Work required:
Only some lines are wanted. Transcribe, exactly, the lines below from the line with "Mark all speed" up to and including the line with "If we cannot".

── Input material

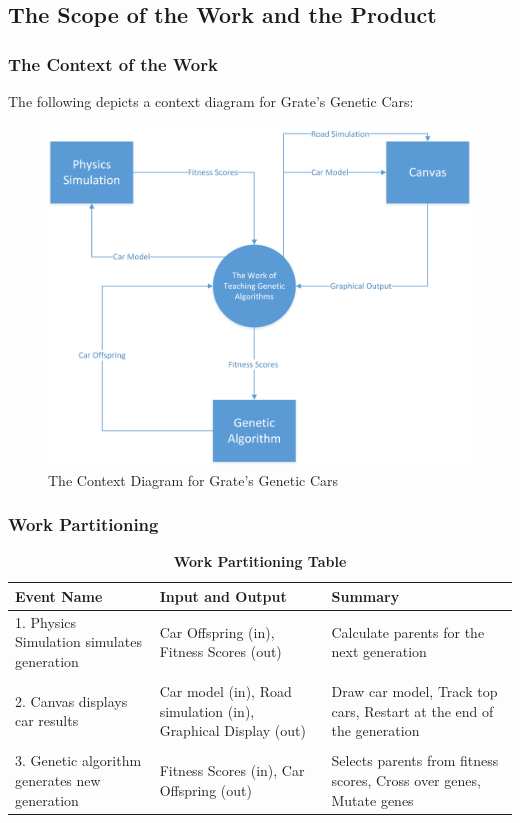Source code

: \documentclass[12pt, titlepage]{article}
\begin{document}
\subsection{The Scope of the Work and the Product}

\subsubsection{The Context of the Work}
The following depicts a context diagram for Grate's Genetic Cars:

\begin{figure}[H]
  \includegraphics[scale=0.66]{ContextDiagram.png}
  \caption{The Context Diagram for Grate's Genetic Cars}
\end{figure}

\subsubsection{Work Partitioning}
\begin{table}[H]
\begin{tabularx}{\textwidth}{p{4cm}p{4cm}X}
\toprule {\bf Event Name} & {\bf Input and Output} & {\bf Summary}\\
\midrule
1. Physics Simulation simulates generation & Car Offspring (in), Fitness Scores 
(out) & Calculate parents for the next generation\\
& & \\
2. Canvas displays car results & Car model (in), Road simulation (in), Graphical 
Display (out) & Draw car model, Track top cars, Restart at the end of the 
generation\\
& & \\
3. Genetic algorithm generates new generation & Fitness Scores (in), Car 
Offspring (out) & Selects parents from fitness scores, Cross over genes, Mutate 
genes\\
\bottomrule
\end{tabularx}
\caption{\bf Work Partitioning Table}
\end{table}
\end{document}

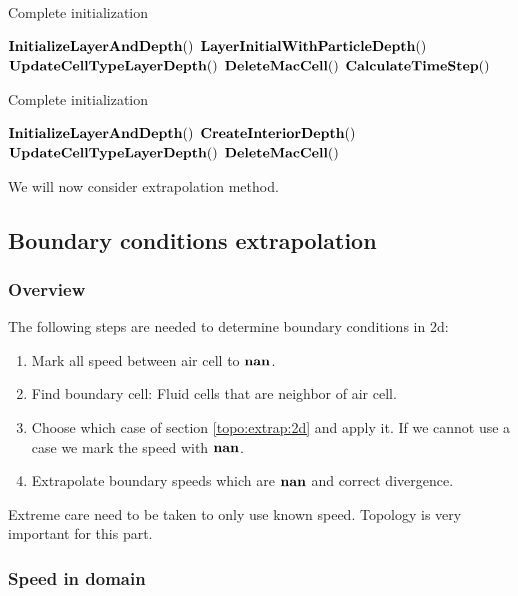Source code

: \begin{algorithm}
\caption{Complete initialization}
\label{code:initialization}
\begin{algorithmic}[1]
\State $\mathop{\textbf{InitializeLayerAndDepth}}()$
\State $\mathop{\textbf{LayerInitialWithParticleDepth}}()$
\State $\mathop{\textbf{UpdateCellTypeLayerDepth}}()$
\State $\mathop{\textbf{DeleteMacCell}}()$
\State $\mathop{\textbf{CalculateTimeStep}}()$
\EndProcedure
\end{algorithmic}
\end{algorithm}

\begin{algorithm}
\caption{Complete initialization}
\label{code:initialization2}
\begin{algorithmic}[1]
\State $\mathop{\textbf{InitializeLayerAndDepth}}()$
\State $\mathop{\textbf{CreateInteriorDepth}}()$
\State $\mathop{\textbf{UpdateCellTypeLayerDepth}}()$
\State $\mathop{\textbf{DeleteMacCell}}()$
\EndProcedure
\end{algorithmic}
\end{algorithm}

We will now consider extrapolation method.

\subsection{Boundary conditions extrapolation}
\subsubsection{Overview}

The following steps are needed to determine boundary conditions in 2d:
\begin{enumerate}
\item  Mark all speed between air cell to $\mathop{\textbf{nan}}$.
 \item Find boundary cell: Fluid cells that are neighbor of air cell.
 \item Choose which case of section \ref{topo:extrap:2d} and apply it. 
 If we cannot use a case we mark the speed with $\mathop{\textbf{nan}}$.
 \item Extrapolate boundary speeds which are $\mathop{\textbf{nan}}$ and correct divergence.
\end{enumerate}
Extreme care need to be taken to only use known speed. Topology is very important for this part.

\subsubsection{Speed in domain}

────
── Input material

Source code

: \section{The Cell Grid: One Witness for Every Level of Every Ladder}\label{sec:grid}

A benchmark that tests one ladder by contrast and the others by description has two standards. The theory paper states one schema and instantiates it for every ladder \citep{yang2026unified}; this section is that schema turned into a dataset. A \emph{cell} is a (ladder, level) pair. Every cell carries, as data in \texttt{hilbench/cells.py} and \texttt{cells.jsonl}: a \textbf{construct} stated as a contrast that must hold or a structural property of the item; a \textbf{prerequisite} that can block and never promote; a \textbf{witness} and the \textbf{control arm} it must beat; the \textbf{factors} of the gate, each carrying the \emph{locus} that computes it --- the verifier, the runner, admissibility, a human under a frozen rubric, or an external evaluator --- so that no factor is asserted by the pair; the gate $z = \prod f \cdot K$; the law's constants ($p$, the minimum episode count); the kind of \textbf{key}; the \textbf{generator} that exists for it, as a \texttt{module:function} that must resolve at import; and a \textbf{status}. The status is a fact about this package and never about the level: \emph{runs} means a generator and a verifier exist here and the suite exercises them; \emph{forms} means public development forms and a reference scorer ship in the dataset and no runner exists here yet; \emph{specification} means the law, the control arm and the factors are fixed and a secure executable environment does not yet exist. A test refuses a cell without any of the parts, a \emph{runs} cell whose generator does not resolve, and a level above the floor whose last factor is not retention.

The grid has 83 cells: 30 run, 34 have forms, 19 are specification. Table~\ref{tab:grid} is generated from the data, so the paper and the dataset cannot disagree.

────
── Input material

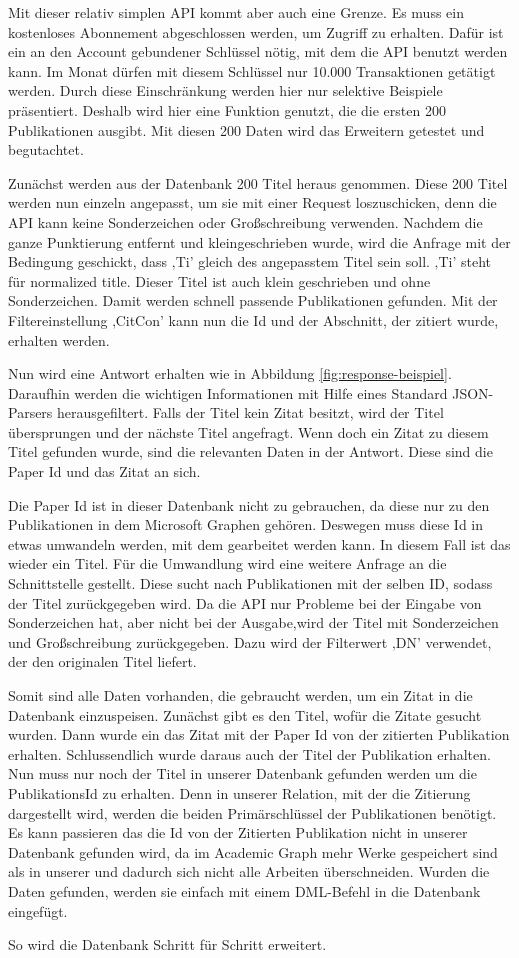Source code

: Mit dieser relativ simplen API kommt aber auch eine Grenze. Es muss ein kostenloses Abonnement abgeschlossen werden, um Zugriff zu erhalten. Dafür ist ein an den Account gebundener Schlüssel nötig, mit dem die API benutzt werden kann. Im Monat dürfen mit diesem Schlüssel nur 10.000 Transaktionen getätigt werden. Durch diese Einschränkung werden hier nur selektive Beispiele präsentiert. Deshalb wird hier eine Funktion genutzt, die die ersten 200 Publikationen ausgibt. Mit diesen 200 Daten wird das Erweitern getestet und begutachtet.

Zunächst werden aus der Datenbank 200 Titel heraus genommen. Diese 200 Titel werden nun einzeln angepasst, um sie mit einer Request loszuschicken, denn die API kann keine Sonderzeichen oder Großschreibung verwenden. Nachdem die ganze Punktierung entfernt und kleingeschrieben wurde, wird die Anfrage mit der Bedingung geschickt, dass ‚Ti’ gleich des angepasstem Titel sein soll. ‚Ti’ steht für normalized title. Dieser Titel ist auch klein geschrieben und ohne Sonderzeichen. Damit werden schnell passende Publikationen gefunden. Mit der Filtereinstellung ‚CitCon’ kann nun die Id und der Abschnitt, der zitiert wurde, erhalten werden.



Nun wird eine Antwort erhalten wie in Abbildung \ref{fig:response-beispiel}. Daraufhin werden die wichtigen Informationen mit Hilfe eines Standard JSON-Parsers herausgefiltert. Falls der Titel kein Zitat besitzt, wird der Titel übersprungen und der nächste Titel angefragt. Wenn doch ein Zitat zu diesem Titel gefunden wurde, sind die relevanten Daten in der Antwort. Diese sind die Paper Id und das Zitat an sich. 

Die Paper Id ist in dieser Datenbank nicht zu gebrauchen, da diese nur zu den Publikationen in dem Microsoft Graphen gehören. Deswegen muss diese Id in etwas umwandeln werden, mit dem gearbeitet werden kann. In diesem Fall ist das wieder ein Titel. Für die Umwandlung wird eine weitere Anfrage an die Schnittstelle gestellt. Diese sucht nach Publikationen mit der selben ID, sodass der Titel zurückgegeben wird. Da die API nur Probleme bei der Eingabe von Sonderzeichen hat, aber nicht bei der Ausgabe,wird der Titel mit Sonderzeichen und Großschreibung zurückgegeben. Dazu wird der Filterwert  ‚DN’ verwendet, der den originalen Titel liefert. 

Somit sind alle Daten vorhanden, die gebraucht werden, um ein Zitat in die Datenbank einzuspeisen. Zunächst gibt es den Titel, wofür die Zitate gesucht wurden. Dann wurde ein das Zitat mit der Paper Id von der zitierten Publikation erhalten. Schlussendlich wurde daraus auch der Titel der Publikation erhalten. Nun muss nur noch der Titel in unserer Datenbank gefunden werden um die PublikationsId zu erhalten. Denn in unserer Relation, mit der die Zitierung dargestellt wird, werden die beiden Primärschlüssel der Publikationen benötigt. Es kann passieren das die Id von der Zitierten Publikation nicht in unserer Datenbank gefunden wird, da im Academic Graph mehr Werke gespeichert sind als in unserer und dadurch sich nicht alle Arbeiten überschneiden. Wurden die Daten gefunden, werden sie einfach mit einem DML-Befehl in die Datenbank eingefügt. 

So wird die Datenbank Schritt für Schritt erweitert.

────

Response area:
\item  Mark all speed between air cell to $\mathop{\textbf{nan}}$.
 \item Find boundary cell: Fluid cells that are neighbor of air cell.
 \item Choose which case of section \ref{topo:extrap:2d} and apply it. 
 If we cannot use a case we mark the speed with $\mathop{\textbf{nan}}$.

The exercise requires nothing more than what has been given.